Totally different, drawn from differing kinds of data, none of these is incorrect, none rendered obsolete by the others. Newton’s mechanics is the one most applicable to problems of a human dimension, the world from which his observations were drawn. Einstein’s mechanics is the one most applicable to the macrocosm of the universe, the world from which his observations were drawn. And quantum mechanics is applicable to the sub-molecular microcosm, the world from which its founders’ observations were drawn.

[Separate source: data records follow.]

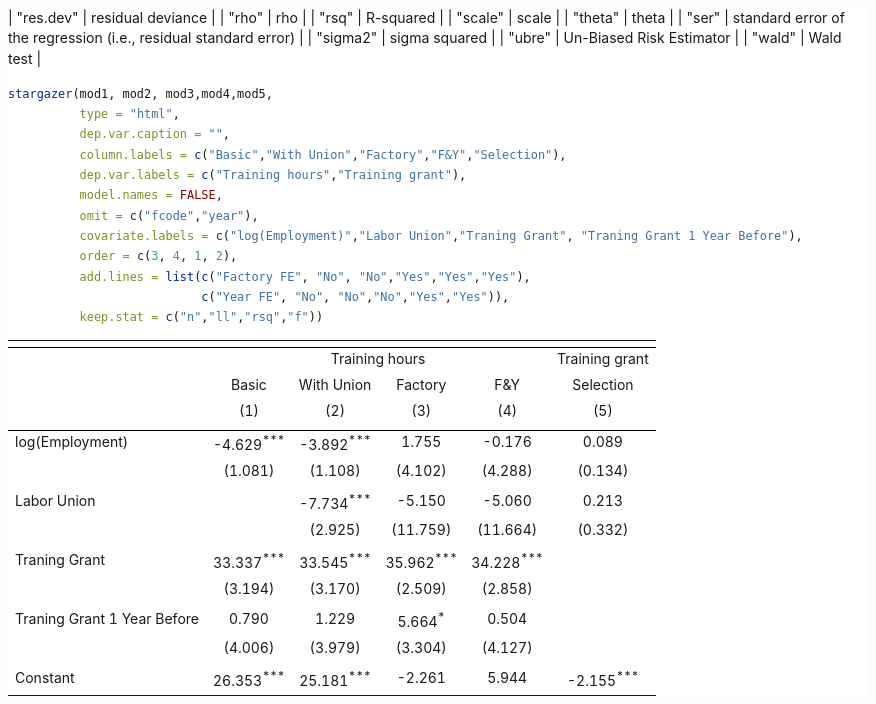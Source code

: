 | "res.dev"  | residual deviance                                                |
| "rho"      | rho                                                              |
| "rsq"      | R-squared                                                        |
| "scale"    | scale                                                            |
| "theta"    | theta                                                            |
| "ser"      | standard error of the regression (i.e., residual standard error) |
| "sigma2"   | sigma squared                                                    |
| "ubre"     | Un-Biased Risk Estimator                                         |
| "wald"     | Wald test                                                        |


```r
stargazer(mod1, mod2, mod3,mod4,mod5, 
          type = "html",
          dep.var.caption = "",
          column.labels = c("Basic","With Union","Factory","F&Y","Selection"),
          dep.var.labels = c("Training hours","Training grant"),
          model.names = FALSE,
          omit = c("fcode","year"),
          covariate.labels = c("log(Employment)","Labor Union","Traning Grant", "Traning Grant 1 Year Before"),
          order = c(3, 4, 1, 2),
          add.lines = list(c("Factory FE", "No", "No","Yes","Yes","Yes"),
                           c("Year FE", "No", "No","No","Yes","Yes")),
          keep.stat = c("n","ll","rsq","f"))
```


<table style="text-align:center"><tr><td colspan="6" style="border-bottom: 1px solid black"></td></tr><tr><td style="text-align:left"></td><td colspan="4">Training hours</td><td>Training grant</td></tr>
<tr><td style="text-align:left"></td><td>Basic</td><td>With Union</td><td>Factory</td><td>F&Y</td><td>Selection</td></tr>
<tr><td style="text-align:left"></td><td>(1)</td><td>(2)</td><td>(3)</td><td>(4)</td><td>(5)</td></tr>
<tr><td colspan="6" style="border-bottom: 1px solid black"></td></tr><tr><td style="text-align:left">log(Employment)</td><td>-4.629<sup>***</sup></td><td>-3.892<sup>***</sup></td><td>1.755</td><td>-0.176</td><td>0.089</td></tr>
<tr><td style="text-align:left"></td><td>(1.081)</td><td>(1.108)</td><td>(4.102)</td><td>(4.288)</td><td>(0.134)</td></tr>
<tr><td style="text-align:left"></td><td></td><td></td><td></td><td></td><td></td></tr>
<tr><td style="text-align:left">Labor Union</td><td></td><td>-7.734<sup>***</sup></td><td>-5.150</td><td>-5.060</td><td>0.213</td></tr>
<tr><td style="text-align:left"></td><td></td><td>(2.925)</td><td>(11.759)</td><td>(11.664)</td><td>(0.332)</td></tr>
<tr><td style="text-align:left"></td><td></td><td></td><td></td><td></td><td></td></tr>
<tr><td style="text-align:left">Traning Grant</td><td>33.337<sup>***</sup></td><td>33.545<sup>***</sup></td><td>35.962<sup>***</sup></td><td>34.228<sup>***</sup></td><td></td></tr>
<tr><td style="text-align:left"></td><td>(3.194)</td><td>(3.170)</td><td>(2.509)</td><td>(2.858)</td><td></td></tr>
<tr><td style="text-align:left"></td><td></td><td></td><td></td><td></td><td></td></tr>
<tr><td style="text-align:left">Traning Grant 1 Year Before</td><td>0.790</td><td>1.229</td><td>5.664<sup>*</sup></td><td>0.504</td><td></td></tr>
<tr><td style="text-align:left"></td><td>(4.006)</td><td>(3.979)</td><td>(3.304)</td><td>(4.127)</td><td></td></tr>
<tr><td style="text-align:left"></td><td></td><td></td><td></td><td></td><td></td></tr>
<tr><td style="text-align:left">Constant</td><td>26.353<sup>***</sup></td><td>25.181<sup>***</sup></td><td>-2.261</td><td>5.944</td><td>-2.155<sup>***</sup></td></tr>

These formulations have been applied to various problems—put to the test—millions of times, and they do not fail because the mathematical “models” do model the behavior of the systems they describe (which is to say that this behavior occurs in patterns necessarily determined by the systems’ properties). They are, in fact, more rigorously tested than any of the “certainties” of our daily lives, the things about which we are so confident—what we saw, what we heard, what we “think” we know. And because they do model the behavior of the physical systems, they encourage us to look back at the world to make discoveries that we would never have anticipated but which must be there to be made because they are required by the mathematics.
So, does the scientist think that he finds hard facts when he looks at the world? Is she a narrow precisionist? Quite the reverse. It is the average person who thinks that he perceives the world, itself, and who believes that the evidence of his senses is entirely reliable. The scientist knows better. She knows that we never directly apprehend the world, that the senses are only our first intermediary and that they are subject to error. The instruments of the scientist extend the senses and eliminate some sources of error, but the scientist knows that the ultimate reality—whatever it is—lies beyond them. The precision of her observations and the elegance of her math allow her to infer something of this reality, and the certainty of her methods make these inferences correspondingly certain. The intellectual beauty of these glimpses of the unknown world, which is our world, are beyond the ken of the average person who has more immediate interests in his confident assumption he is dealing with the world, but they are glimpses of what really is.